Problem details
Write out the material below exactly, with no line missing.
- - -
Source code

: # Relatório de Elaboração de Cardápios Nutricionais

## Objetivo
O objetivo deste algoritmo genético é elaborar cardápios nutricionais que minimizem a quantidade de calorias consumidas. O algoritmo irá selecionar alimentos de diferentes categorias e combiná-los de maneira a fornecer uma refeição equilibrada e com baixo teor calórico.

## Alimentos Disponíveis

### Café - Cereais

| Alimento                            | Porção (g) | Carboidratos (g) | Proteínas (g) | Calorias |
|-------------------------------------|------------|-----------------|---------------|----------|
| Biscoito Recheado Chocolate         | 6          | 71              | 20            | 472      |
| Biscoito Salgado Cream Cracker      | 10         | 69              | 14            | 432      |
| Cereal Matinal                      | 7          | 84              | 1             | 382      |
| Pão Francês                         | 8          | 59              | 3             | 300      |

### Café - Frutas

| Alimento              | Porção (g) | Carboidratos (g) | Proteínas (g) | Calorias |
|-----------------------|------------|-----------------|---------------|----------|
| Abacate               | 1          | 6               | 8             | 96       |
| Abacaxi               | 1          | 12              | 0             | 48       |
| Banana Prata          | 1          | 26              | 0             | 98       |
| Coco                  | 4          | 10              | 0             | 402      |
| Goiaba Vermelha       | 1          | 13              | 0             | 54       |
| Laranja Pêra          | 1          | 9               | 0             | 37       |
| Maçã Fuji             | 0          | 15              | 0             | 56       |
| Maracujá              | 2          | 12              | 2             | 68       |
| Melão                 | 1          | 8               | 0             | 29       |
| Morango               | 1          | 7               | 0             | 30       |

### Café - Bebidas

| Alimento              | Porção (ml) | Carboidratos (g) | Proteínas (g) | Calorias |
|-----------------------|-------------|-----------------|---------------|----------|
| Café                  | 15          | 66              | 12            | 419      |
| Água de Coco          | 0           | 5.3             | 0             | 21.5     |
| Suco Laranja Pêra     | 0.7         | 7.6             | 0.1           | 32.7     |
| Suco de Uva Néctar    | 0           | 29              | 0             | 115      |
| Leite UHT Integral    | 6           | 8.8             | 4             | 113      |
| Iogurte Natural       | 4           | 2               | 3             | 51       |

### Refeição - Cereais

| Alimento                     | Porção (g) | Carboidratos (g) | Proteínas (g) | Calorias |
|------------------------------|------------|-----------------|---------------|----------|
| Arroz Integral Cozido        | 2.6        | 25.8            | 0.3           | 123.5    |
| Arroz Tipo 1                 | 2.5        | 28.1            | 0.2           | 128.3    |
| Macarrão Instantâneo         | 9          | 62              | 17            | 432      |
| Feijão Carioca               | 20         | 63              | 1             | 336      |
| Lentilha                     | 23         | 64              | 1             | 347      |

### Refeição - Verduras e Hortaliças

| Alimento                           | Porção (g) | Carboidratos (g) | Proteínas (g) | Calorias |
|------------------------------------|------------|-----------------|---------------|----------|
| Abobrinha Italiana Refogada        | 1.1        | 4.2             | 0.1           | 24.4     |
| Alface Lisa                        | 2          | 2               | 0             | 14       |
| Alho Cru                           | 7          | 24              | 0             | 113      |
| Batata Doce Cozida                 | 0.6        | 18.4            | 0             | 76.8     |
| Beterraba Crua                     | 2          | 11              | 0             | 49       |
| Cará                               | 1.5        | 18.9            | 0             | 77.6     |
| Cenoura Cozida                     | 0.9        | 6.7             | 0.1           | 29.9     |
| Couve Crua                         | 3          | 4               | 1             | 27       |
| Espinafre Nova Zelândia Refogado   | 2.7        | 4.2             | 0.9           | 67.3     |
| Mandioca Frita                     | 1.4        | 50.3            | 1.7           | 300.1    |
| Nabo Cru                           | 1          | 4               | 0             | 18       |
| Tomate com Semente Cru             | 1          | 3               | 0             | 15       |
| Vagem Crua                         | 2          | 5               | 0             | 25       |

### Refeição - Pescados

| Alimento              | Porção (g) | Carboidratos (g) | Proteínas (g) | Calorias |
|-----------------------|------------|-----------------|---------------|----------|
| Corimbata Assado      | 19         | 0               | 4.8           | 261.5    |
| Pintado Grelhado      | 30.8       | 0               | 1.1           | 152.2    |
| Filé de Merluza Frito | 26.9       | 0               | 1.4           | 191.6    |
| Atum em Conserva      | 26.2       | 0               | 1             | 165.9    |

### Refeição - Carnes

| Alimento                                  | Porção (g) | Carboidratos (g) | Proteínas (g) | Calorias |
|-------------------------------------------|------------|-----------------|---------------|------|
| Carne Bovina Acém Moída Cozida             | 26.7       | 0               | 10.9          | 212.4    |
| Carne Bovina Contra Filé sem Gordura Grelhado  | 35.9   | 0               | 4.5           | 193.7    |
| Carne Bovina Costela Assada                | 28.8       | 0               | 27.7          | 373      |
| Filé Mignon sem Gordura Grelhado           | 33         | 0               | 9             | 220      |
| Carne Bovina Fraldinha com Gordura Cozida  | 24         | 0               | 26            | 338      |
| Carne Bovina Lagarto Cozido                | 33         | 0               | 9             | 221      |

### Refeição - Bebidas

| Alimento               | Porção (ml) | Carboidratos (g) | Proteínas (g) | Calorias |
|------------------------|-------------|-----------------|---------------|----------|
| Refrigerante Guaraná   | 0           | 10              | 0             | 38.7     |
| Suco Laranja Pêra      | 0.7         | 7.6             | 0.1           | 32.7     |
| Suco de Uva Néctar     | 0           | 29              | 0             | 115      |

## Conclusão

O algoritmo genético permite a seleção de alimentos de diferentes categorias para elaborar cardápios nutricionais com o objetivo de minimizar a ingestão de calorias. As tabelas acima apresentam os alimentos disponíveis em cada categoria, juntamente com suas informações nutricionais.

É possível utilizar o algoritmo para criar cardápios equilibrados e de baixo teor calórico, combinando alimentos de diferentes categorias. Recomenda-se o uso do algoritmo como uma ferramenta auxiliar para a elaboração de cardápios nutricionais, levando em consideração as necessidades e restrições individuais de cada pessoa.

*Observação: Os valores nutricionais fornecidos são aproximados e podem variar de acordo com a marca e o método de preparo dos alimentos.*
- - -
Completed task
Source code

: # Relatório de Elaboração de Cardápios Nutricionais

## Objetivo
O objetivo deste algoritmo genético é elaborar cardápios nutricionais que minimizem a quantidade de calorias consumidas. O algoritmo irá selecionar alimentos de diferentes categorias e combiná-los de maneira a fornecer uma refeição equilibrada e com baixo teor calórico.

## Alimentos Disponíveis

### Café - Cereais

| Alimento                            | Porção (g) | Carboidratos (g) | Proteínas (g) | Calorias |
|-------------------------------------|------------|-----------------|---------------|----------|
| Biscoito Recheado Chocolate         | 6          | 71              | 20            | 472      |
| Biscoito Salgado Cream Cracker      | 10         | 69              | 14            | 432      |
| Cereal Matinal                      | 7          | 84              | 1             | 382      |
| Pão Francês                         | 8          | 59              | 3             | 300      |

### Café - Frutas

| Alimento              | Porção (g) | Carboidratos (g) | Proteínas (g) | Calorias |
|-----------------------|------------|-----------------|---------------|----------|
| Abacate               | 1          | 6               | 8             | 96       |
| Abacaxi               | 1          | 12              | 0             | 48       |
| Banana Prata          | 1          | 26              | 0             | 98       |
| Coco                  | 4          | 10              | 0             | 402      |
| Goiaba Vermelha       | 1          | 13              | 0             | 54       |
| Laranja Pêra          | 1          | 9               | 0             | 37       |
| Maçã Fuji             | 0          | 15              | 0             | 56       |
| Maracujá              | 2          | 12              | 2             | 68       |
| Melão                 | 1          | 8               | 0             | 29       |
| Morango               | 1          | 7               | 0             | 30       |

### Café - Bebidas

| Alimento              | Porção (ml) | Carboidratos (g) | Proteínas (g) | Calorias |
|-----------------------|-------------|-----------------|---------------|----------|
| Café                  | 15          | 66              | 12            | 419      |
| Água de Coco          | 0           | 5.3             | 0             | 21.5     |
| Suco Laranja Pêra     | 0.7         | 7.6             | 0.1           | 32.7     |
| Suco de Uva Néctar    | 0           | 29              | 0             | 115      |
| Leite UHT Integral    | 6           | 8.8             | 4             | 113      |
| Iogurte Natural       | 4           | 2               | 3             | 51       |

### Refeição - Cereais

| Alimento                     | Porção (g) | Carboidratos (g) | Proteínas (g) | Calorias |
|------------------------------|------------|-----------------|---------------|----------|
| Arroz Integral Cozido        | 2.6        | 25.8            | 0.3           | 123.5    |
| Arroz Tipo 1                 | 2.5        | 28.1            | 0.2           | 128.3    |
| Macarrão Instantâneo         | 9          | 62              | 17            | 432      |
| Feijão Carioca               | 20         | 63              | 1             | 336      |
| Lentilha                     | 23         | 64              | 1             | 347      |

### Refeição - Verduras e Hortaliças

| Alimento                           | Porção (g) | Carboidratos (g) | Proteínas (g) | Calorias |
|------------------------------------|------------|-----------------|---------------|----------|
| Abobrinha Italiana Refogada        | 1.1        | 4.2             | 0.1           | 24.4     |
| Alface Lisa                        | 2          | 2               | 0             | 14       |
| Alho Cru                           | 7          | 24              | 0             | 113      |
| Batata Doce Cozida                 | 0.6        | 18.4            | 0             | 76.8     |
| Beterraba Crua                     | 2          | 11              | 0             | 49       |
| Cará                               | 1.5        | 18.9            | 0             | 77.6     |
| Cenoura Cozida                     | 0.9        | 6.7             | 0.1           | 29.9     |
| Couve Crua                         | 3          | 4               | 1             | 27       |
| Espinafre Nova Zelândia Refogado   | 2.7        | 4.2             | 0.9           | 67.3     |
| Mandioca Frita                     | 1.4        | 50.3            | 1.7           | 300.1    |
| Nabo Cru                           | 1          | 4               | 0             | 18       |
| Tomate com Semente Cru             | 1          | 3               | 0             | 15       |
| Vagem Crua                         | 2          | 5               | 0             | 25       |

### Refeição - Pescados

| Alimento              | Porção (g) | Carboidratos (g) | Proteínas (g) | Calorias |
|-----------------------|------------|-----------------|---------------|----------|
| Corimbata Assado      | 19         | 0               | 4.8           | 261.5    |
| Pintado Grelhado      | 30.8       | 0               | 1.1           | 152.2    |
| Filé de Merluza Frito | 26.9       | 0               | 1.4           | 191.6    |
| Atum em Conserva      | 26.2       | 0               | 1             | 165.9    |

### Refeição - Carnes

| Alimento                                  | Porção (g) | Carboidratos (g) | Proteínas (g) | Calorias |
|-------------------------------------------|------------|-----------------|---------------|------|
| Carne Bovina Acém Moída Cozida             | 26.7       | 0               | 10.9          | 212.4    |
| Carne Bovina Contra Filé sem Gordura Grelhado  | 35.9   | 0               | 4.5           | 193.7    |
| Carne Bovina Costela Assada                | 28.8       | 0               | 27.7          | 373      |
| Filé Mignon sem Gordura Grelhado           | 33         | 0               | 9             | 220      |
| Carne Bovina Fraldinha com Gordura Cozida  | 24         | 0               | 26            | 338      |
| Carne Bovina Lagarto Cozido                | 33         | 0               | 9             | 221      |

### Refeição - Bebidas

| Alimento               | Porção (ml) | Carboidratos (g) | Proteínas (g) | Calorias |
|------------------------|-------------|-----------------|---------------|----------|
| Refrigerante Guaraná   | 0           | 10              | 0             | 38.7     |
| Suco Laranja Pêra      | 0.7         | 7.6             | 0.1           | 32.7     |
| Suco de Uva Néctar     | 0           | 29              | 0             | 115      |

## Conclusão

O algoritmo genético permite a seleção de alimentos de diferentes categorias para elaborar cardápios nutricionais com o objetivo de minimizar a ingestão de calorias. As tabelas acima apresentam os alimentos disponíveis em cada categoria, juntamente com suas informações nutricionais.

É possível utilizar o algoritmo para criar cardápios equilibrados e de baixo teor calórico, combinando alimentos de diferentes categorias. Recomenda-se o uso do algoritmo como uma ferramenta auxiliar para a elaboração de cardápios nutricionais, levando em consideração as necessidades e restrições individuais de cada pessoa.

*Observação: Os valores nutricionais fornecidos são aproximados e podem variar de acordo com a marca e o método de preparo dos alimentos.*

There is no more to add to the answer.